1: Lingua Ignota Caligula
Lingua Ignotas „Caligula“ ist nicht das Album, das ich dieses Jahr am liebsten gehört habe, aber es ist das Album, das es am meisten verdient hat, gehört zu werden. Natürlich gefällt mir Kristin Hayters stilistische Kreuzung aus klassischer Musik, extremem Metal, Noise und Avantgarde extrem gut, doch vor allem hat kein zweites Album mich so eindringlich und anhaltend berührt wie dieses.

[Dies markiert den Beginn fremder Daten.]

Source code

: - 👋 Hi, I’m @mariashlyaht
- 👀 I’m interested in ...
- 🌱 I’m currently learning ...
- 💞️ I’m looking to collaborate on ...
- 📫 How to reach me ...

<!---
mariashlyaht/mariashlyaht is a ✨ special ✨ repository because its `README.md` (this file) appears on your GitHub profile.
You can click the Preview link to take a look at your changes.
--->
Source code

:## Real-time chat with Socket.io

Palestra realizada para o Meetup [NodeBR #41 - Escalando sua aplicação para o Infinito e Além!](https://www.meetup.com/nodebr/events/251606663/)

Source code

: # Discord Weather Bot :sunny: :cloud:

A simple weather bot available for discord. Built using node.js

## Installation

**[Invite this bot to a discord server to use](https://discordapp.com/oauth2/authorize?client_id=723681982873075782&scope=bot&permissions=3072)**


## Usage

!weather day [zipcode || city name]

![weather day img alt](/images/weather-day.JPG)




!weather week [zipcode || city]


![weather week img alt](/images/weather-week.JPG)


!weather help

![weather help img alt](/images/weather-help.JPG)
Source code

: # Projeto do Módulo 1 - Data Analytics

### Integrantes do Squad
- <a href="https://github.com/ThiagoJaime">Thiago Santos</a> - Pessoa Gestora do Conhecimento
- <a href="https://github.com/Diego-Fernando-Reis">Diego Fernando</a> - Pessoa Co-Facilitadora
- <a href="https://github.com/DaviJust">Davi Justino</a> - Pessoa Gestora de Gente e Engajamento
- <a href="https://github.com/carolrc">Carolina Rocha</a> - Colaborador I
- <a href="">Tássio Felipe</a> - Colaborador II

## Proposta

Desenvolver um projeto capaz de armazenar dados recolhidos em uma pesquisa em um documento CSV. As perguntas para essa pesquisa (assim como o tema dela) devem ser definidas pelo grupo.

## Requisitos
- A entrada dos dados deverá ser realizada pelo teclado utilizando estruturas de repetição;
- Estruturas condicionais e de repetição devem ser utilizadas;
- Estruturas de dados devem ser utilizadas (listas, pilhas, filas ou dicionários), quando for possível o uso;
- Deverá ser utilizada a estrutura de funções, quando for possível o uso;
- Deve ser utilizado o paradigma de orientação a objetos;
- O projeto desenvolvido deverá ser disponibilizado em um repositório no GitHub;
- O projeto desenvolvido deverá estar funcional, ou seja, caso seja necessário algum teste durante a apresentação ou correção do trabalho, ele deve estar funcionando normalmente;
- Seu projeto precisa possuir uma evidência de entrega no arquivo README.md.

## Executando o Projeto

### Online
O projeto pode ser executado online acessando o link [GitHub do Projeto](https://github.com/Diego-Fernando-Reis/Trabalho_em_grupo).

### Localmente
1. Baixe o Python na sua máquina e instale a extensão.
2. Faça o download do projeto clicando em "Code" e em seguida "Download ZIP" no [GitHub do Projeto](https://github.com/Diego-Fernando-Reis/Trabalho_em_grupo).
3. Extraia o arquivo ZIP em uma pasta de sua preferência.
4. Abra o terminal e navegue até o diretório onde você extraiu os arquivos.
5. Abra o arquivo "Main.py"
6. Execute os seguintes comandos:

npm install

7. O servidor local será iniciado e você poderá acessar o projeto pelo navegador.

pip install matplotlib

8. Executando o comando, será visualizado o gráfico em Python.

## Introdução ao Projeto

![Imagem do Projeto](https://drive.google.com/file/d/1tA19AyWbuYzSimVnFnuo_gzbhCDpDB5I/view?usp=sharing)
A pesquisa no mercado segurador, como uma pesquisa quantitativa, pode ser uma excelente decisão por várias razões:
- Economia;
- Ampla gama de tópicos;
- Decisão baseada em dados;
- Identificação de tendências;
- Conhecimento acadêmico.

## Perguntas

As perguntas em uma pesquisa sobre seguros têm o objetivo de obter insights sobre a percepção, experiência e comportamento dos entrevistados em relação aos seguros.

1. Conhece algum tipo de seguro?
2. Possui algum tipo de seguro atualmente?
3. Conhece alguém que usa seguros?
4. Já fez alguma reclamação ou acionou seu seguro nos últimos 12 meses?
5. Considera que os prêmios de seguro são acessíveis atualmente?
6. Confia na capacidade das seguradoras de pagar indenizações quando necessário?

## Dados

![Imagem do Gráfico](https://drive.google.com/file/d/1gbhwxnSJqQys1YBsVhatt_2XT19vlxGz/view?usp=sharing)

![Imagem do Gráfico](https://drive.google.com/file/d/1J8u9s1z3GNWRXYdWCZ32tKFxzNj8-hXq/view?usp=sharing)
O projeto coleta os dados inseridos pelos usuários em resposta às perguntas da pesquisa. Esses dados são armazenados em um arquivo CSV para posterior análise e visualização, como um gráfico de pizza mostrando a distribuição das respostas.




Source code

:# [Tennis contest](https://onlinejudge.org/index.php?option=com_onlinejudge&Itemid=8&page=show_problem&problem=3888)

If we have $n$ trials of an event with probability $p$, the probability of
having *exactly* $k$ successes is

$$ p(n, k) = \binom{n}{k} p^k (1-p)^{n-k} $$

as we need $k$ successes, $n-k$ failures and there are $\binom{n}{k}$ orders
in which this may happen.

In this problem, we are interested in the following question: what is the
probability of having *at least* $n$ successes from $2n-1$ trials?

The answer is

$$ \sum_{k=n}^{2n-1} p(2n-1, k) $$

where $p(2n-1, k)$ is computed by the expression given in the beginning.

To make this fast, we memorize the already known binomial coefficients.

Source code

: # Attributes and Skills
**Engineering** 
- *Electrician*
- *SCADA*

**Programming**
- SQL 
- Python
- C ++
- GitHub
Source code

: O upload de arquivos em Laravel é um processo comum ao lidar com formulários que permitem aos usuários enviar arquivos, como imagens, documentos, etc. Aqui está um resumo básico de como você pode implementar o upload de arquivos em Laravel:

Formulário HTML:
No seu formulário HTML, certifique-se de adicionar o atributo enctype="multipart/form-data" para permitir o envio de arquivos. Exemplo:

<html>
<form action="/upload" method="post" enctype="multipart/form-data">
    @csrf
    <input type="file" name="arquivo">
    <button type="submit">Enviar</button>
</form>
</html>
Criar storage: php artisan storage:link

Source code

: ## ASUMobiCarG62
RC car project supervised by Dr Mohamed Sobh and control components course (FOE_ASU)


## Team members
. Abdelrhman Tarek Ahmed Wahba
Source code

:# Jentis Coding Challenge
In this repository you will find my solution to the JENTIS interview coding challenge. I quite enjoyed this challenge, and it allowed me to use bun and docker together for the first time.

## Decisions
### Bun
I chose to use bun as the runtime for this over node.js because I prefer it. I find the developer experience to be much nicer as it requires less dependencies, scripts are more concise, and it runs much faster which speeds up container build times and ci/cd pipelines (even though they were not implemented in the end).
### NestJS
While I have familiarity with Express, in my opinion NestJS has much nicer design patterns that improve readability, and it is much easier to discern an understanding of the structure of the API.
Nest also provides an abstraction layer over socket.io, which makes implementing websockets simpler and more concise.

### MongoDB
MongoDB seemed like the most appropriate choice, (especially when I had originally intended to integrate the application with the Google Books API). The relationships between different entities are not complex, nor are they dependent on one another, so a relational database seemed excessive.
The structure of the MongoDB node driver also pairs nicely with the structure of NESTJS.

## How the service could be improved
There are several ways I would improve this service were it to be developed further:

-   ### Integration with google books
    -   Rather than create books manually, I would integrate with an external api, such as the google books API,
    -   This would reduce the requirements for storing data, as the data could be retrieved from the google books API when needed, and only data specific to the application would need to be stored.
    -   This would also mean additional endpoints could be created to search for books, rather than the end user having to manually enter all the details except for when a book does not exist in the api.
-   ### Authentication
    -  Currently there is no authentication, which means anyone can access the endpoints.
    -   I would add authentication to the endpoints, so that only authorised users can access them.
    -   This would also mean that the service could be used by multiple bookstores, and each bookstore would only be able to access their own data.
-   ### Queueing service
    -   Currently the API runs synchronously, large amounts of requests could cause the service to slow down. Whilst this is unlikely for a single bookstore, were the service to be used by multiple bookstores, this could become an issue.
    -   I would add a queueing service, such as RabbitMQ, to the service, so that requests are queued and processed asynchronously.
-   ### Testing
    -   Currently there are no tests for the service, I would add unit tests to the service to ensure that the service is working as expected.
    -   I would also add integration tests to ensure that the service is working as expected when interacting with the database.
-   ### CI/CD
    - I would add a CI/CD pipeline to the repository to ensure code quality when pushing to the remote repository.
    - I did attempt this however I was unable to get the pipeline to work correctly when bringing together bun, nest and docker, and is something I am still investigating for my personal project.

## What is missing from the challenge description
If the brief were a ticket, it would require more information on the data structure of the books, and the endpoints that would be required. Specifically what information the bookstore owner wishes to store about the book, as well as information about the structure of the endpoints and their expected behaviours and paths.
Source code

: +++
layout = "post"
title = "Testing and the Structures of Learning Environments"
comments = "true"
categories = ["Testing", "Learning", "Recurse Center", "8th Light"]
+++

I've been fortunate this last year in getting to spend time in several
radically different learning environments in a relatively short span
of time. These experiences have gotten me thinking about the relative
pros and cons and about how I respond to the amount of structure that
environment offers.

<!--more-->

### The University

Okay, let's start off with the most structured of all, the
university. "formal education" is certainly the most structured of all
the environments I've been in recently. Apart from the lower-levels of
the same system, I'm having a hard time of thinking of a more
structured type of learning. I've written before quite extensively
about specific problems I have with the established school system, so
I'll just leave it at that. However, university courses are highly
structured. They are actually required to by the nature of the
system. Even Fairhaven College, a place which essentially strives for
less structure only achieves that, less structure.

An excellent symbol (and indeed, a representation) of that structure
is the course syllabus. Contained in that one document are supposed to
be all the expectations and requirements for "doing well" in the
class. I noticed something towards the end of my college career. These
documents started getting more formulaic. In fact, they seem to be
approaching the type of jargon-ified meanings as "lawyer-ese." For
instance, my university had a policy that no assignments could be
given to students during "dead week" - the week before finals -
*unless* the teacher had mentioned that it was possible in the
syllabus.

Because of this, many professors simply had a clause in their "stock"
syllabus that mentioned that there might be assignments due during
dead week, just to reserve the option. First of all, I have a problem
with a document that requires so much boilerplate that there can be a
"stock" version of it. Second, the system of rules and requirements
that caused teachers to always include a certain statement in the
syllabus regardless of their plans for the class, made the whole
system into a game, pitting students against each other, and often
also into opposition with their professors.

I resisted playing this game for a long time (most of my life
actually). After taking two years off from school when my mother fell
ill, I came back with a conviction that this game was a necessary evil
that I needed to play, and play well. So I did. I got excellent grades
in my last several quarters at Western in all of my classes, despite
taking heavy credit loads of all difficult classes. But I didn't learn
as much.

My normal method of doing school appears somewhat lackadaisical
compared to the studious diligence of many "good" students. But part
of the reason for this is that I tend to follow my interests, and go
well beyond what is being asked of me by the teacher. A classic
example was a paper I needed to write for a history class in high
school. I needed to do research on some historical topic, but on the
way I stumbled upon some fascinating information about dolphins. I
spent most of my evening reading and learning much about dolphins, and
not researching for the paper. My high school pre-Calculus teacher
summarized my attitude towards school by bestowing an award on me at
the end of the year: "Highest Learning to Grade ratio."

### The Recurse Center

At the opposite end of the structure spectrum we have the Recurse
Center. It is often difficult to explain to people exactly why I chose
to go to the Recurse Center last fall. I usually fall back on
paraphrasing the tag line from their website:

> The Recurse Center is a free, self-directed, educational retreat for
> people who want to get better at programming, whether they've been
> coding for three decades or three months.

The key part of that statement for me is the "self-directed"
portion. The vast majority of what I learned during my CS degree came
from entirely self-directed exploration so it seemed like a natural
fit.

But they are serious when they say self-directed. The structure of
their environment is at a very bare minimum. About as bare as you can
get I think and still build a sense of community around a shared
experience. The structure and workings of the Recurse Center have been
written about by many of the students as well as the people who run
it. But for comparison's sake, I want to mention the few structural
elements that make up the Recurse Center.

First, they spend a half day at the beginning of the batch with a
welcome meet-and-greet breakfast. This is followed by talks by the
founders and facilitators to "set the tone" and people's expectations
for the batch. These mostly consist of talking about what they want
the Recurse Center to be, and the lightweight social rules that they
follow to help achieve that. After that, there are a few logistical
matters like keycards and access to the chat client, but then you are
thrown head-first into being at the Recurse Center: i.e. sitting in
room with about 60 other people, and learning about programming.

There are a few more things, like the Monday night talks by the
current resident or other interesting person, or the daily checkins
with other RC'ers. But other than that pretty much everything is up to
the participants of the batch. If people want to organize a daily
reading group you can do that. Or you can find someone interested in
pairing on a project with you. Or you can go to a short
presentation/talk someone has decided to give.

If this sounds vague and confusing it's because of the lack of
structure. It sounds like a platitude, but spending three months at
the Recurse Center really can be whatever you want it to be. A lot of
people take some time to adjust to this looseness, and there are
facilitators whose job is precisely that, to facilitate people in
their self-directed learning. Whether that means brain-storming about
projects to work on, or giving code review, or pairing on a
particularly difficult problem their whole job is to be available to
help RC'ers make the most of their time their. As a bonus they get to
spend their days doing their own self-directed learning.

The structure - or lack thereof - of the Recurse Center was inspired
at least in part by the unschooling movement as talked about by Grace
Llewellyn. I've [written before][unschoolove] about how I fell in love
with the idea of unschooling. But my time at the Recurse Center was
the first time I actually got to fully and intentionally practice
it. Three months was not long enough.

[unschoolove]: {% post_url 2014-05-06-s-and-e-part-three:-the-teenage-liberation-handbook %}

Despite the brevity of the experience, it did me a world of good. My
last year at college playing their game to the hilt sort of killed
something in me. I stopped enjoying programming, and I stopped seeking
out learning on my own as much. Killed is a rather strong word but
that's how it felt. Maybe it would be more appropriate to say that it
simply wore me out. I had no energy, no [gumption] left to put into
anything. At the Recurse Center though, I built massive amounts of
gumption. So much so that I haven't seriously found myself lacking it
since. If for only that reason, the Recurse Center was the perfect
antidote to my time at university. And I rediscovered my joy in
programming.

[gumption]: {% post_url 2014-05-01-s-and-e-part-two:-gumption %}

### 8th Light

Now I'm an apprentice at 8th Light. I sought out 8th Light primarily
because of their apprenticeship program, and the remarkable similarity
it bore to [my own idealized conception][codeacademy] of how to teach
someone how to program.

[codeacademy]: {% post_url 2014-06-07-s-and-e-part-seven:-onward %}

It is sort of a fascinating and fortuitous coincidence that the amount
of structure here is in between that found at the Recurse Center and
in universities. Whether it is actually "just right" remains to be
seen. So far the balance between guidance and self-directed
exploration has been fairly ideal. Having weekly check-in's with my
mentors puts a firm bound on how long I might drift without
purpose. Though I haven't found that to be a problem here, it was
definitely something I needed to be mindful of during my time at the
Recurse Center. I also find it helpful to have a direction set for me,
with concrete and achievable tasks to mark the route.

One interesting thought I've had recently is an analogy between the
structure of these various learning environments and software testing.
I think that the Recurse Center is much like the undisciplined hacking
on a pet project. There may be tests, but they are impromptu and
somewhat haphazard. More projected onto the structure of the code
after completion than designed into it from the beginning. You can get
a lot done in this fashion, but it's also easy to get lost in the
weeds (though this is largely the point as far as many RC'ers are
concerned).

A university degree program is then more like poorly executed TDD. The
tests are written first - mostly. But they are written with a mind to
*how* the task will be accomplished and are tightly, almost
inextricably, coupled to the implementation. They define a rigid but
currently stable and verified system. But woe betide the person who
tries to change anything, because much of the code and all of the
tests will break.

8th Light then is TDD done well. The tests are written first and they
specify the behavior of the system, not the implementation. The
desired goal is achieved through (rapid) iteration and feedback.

Hayter prangert Sexismus, Gewalt und Machtmissbrauch an – und teilt dabei schonungslos ihre eigenen Erfahrungen mit sexualisierter Gewalt. Dabei richtet sie die kulturell von Männern besetzten Domänen von klassischer Musik bis zu rauer, unmittelbarer Noiseavantgarde gegen die Hegemonie, die die angeprangerten Machtstrukturen am Leben erhält, nicht zuletzt auch in genau den Musikszenen, die ihr einst als Schutzraum gegolten haben.
Inhaltlich und formell ist „Caligula“ eine verheerendes, dringliches, politisch wie künstlerisch notwendiges Statement – und eines, das selbst mit wiederholtem Hören nichts von seiner Wirkkraft einbüßt.